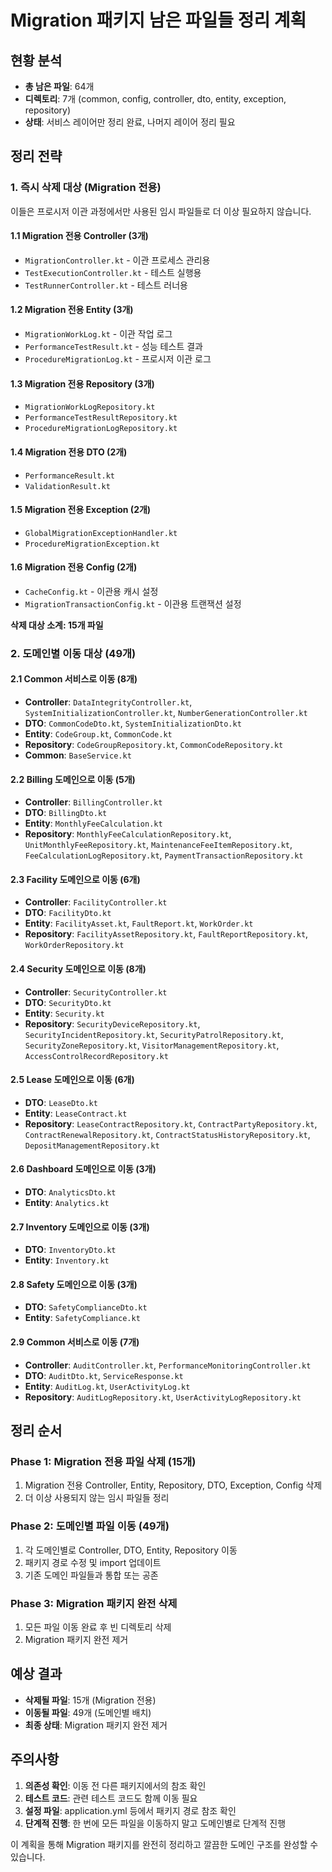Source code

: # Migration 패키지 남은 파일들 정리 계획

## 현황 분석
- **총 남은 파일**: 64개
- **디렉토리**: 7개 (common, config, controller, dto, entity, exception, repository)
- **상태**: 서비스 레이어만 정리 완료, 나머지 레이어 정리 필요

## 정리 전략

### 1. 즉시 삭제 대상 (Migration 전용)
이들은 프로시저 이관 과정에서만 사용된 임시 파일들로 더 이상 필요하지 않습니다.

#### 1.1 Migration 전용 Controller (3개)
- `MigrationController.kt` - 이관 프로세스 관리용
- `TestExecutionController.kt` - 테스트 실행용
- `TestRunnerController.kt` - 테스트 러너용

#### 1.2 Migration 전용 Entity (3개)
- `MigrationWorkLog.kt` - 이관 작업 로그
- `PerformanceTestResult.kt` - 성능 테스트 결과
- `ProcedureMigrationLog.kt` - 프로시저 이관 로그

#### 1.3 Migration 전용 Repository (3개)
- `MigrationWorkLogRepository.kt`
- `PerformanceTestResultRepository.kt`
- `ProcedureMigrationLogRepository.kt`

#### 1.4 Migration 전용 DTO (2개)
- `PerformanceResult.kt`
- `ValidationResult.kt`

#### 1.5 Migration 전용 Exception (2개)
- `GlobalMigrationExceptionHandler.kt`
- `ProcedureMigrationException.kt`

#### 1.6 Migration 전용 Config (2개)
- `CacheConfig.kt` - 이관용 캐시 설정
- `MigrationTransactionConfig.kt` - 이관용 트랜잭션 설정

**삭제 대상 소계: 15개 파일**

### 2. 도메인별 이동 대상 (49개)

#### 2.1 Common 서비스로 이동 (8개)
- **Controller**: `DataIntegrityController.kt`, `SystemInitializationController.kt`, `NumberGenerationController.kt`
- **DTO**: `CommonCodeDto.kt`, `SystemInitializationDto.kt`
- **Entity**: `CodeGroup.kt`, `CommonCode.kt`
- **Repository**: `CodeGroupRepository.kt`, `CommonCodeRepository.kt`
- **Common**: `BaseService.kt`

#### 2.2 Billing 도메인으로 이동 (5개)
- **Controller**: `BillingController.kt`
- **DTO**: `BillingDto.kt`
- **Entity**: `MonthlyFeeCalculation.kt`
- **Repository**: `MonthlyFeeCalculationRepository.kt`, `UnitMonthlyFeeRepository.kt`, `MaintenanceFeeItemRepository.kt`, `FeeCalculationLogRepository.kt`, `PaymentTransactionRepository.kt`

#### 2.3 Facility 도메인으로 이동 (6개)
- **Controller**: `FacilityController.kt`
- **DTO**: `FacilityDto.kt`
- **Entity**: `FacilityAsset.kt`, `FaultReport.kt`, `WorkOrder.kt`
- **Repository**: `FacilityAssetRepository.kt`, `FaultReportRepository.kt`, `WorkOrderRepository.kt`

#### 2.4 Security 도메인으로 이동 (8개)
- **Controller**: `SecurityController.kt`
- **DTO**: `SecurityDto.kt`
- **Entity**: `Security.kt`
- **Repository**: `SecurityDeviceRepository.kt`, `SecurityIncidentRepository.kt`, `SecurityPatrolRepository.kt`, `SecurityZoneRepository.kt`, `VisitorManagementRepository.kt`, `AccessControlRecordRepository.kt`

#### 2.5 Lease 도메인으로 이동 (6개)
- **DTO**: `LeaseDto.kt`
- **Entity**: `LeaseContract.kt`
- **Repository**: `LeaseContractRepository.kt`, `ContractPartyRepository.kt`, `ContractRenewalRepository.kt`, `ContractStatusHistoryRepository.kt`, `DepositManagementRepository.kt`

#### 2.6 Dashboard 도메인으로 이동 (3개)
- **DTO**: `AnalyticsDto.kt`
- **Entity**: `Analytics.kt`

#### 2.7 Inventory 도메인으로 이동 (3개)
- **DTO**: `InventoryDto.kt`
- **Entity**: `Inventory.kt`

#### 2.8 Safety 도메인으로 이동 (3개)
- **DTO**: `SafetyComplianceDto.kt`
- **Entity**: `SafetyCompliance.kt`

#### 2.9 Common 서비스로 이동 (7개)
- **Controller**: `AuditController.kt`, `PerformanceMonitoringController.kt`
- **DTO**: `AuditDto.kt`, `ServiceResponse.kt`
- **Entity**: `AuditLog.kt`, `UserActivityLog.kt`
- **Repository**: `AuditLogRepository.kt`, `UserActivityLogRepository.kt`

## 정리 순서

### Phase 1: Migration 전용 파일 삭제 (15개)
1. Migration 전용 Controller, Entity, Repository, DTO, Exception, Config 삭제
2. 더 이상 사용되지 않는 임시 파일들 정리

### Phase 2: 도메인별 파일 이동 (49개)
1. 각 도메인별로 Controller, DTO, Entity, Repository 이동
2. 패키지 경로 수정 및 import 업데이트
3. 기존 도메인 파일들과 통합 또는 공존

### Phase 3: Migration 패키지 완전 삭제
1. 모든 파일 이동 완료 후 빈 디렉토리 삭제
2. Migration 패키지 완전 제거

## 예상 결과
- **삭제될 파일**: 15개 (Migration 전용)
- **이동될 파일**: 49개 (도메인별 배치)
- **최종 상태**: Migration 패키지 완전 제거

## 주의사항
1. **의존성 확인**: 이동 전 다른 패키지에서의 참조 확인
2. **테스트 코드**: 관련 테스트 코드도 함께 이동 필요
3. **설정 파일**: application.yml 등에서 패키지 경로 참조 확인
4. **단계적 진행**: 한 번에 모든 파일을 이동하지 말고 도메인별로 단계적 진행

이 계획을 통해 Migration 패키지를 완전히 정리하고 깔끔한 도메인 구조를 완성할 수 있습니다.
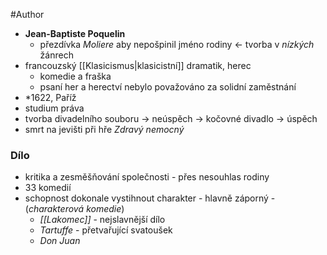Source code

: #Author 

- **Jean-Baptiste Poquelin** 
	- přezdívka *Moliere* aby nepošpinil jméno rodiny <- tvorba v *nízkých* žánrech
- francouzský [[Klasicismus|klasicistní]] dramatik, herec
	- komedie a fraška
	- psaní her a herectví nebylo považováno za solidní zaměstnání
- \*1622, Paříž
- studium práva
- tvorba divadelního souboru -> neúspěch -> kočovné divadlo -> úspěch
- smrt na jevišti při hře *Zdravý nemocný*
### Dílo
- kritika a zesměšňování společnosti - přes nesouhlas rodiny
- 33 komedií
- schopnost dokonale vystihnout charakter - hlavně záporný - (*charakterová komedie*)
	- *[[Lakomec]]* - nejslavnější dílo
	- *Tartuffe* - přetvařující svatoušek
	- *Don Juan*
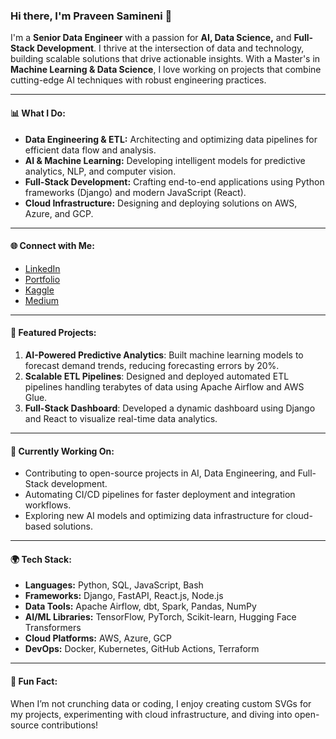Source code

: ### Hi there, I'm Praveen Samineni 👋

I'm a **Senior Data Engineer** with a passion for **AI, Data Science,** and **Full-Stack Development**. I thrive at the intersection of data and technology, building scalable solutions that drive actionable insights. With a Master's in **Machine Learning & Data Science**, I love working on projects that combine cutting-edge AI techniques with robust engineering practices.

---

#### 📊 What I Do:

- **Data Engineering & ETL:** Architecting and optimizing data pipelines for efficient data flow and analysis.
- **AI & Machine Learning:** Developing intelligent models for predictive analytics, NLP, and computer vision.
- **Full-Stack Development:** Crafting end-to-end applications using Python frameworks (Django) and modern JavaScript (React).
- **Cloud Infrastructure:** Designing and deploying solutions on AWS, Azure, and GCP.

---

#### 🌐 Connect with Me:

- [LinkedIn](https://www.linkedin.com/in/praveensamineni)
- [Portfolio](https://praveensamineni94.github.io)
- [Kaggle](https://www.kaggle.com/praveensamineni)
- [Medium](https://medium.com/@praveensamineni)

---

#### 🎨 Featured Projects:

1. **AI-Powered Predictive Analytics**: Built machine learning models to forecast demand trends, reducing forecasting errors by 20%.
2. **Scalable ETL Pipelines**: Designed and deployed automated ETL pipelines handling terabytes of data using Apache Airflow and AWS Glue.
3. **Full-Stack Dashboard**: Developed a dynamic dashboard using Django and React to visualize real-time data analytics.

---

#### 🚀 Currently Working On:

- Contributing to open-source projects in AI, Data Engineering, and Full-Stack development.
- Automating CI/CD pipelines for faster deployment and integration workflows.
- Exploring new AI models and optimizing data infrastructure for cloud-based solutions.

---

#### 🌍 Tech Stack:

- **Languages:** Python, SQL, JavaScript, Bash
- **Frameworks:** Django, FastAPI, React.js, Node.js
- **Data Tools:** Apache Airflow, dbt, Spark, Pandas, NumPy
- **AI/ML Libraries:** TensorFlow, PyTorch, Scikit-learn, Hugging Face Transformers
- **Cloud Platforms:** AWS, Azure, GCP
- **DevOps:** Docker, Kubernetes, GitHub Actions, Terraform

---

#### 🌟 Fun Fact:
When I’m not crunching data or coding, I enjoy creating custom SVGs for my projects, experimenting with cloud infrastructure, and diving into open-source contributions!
--
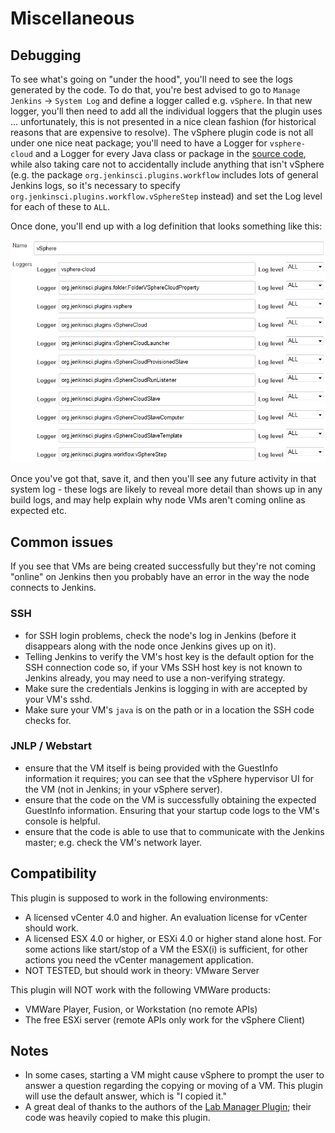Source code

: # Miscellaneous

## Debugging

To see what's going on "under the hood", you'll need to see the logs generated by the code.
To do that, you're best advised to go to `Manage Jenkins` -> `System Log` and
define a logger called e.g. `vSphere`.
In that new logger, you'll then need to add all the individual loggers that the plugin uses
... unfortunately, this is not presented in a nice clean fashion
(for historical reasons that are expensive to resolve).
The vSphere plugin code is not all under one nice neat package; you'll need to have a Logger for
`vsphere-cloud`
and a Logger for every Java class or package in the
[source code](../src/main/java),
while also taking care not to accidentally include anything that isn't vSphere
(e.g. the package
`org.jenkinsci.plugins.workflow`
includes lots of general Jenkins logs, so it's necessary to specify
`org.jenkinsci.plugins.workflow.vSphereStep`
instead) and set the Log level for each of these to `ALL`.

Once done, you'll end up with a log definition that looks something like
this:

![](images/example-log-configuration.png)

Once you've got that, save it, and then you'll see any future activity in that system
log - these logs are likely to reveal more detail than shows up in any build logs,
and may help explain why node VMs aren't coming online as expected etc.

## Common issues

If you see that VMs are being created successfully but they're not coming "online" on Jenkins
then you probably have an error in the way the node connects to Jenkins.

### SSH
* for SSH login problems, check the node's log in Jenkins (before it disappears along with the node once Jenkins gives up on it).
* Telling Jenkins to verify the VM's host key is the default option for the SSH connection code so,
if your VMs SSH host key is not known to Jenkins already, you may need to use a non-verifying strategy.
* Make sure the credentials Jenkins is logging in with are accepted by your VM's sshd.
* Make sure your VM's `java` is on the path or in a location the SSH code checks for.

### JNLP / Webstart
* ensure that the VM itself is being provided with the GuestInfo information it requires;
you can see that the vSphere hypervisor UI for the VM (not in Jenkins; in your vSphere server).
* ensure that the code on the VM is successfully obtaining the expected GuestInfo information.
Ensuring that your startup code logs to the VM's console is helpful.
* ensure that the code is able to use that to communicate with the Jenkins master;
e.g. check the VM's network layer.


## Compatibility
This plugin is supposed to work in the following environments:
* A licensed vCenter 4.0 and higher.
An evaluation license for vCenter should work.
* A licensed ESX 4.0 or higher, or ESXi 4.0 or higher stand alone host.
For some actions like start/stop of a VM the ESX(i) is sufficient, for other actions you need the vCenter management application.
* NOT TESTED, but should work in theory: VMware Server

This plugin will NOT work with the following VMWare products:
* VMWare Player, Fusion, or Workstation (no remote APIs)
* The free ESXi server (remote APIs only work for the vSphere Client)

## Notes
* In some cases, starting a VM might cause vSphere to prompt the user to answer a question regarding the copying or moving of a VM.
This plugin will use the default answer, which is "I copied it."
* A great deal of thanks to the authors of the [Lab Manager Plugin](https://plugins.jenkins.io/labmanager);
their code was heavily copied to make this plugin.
* * *
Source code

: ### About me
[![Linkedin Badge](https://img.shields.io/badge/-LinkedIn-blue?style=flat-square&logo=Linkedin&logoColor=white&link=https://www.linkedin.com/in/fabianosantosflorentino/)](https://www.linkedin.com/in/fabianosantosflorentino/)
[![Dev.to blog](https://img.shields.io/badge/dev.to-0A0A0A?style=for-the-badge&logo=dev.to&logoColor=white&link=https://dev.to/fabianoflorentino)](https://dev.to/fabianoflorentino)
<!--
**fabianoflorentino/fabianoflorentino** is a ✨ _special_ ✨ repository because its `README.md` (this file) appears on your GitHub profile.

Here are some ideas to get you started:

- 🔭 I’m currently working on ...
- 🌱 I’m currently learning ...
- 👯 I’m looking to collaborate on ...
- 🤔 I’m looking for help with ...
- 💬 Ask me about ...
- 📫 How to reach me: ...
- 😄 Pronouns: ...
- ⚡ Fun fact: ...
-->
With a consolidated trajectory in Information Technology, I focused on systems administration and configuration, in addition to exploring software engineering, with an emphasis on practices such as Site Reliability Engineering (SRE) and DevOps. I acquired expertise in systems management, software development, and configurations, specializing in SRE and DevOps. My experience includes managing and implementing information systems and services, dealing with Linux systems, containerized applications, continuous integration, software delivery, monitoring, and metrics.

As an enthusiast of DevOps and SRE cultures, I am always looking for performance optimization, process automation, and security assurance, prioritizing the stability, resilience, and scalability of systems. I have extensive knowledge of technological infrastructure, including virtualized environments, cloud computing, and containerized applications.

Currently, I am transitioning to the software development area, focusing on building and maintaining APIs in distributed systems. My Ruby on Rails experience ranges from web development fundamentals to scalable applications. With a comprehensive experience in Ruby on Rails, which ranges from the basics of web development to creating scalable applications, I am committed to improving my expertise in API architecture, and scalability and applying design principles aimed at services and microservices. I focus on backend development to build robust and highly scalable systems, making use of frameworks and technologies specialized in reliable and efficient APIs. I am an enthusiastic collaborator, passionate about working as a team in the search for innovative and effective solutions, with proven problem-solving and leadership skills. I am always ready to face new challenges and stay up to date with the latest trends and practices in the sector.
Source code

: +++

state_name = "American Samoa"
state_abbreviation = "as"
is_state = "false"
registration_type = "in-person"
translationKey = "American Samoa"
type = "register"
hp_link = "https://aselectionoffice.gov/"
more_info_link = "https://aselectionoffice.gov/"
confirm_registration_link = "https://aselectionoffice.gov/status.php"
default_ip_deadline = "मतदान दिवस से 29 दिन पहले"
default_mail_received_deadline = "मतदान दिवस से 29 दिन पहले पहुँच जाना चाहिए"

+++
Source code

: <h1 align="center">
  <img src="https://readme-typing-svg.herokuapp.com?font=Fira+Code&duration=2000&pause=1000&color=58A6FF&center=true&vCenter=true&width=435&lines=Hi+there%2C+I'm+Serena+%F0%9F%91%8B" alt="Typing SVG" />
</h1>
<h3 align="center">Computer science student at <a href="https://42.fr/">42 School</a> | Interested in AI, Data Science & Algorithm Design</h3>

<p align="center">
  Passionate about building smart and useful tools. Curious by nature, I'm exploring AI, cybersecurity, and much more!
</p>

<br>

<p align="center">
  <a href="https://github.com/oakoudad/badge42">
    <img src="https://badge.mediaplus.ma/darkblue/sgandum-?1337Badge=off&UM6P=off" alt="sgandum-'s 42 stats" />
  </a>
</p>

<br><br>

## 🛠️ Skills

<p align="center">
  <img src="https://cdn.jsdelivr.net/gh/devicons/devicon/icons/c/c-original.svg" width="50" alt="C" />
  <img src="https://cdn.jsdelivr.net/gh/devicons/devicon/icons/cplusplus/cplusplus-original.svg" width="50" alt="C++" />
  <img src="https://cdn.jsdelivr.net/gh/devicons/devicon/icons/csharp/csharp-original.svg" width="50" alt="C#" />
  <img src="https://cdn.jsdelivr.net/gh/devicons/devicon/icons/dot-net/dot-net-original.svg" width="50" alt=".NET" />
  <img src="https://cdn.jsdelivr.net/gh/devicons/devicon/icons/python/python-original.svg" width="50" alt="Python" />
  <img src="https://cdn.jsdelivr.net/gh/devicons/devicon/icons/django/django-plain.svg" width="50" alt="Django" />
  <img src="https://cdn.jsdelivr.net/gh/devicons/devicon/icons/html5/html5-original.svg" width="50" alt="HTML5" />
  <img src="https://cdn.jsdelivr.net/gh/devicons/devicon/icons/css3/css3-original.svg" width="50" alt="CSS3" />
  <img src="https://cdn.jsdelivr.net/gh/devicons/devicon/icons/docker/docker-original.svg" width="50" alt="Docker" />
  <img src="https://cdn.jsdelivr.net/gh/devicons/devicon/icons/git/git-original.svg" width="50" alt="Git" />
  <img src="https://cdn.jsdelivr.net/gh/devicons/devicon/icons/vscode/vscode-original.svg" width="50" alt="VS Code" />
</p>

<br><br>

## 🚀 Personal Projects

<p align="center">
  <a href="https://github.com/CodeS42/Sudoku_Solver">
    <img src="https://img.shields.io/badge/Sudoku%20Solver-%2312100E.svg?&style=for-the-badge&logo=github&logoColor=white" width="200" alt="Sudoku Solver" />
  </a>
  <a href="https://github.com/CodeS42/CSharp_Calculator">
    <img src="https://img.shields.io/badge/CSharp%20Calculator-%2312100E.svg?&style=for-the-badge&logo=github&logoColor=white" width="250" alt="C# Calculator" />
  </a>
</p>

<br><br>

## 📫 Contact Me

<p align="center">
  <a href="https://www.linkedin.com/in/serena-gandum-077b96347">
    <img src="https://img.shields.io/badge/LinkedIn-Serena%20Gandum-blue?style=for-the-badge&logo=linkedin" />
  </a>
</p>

The task ▸
Beginning at the line above that contains "- **Cloud Infrastructure:**", return each line exactly through the line that contains "When I’m not", and no others.

Worked solution ▸
- **Cloud Infrastructure:** Designing and deploying solutions on AWS, Azure, and GCP.

---

#### 🌐 Connect with Me:

- [LinkedIn](https://www.linkedin.com/in/praveensamineni)
- [Portfolio](https://praveensamineni94.github.io)
- [Kaggle](https://www.kaggle.com/praveensamineni)
- [Medium](https://medium.com/@praveensamineni)

---

#### 🎨 Featured Projects:

1. **AI-Powered Predictive Analytics**: Built machine learning models to forecast demand trends, reducing forecasting errors by 20%.
2. **Scalable ETL Pipelines**: Designed and deployed automated ETL pipelines handling terabytes of data using Apache Airflow and AWS Glue.
3. **Full-Stack Dashboard**: Developed a dynamic dashboard using Django and React to visualize real-time data analytics.

---

#### 🚀 Currently Working On:

- Contributing to open-source projects in AI, Data Engineering, and Full-Stack development.
- Automating CI/CD pipelines for faster deployment and integration workflows.
- Exploring new AI models and optimizing data infrastructure for cloud-based solutions.

---

#### 🌍 Tech Stack:

- **Languages:** Python, SQL, JavaScript, Bash
- **Frameworks:** Django, FastAPI, React.js, Node.js
- **Data Tools:** Apache Airflow, dbt, Spark, Pandas, NumPy
- **AI/ML Libraries:** TensorFlow, PyTorch, Scikit-learn, Hugging Face Transformers
- **Cloud Platforms:** AWS, Azure, GCP
- **DevOps:** Docker, Kubernetes, GitHub Actions, Terraform

---

#### 🌟 Fun Fact:
When I’m not crunching data or coding, I enjoy creating custom SVGs for my projects, experimenting with cloud infrastructure, and diving into open-source contributions!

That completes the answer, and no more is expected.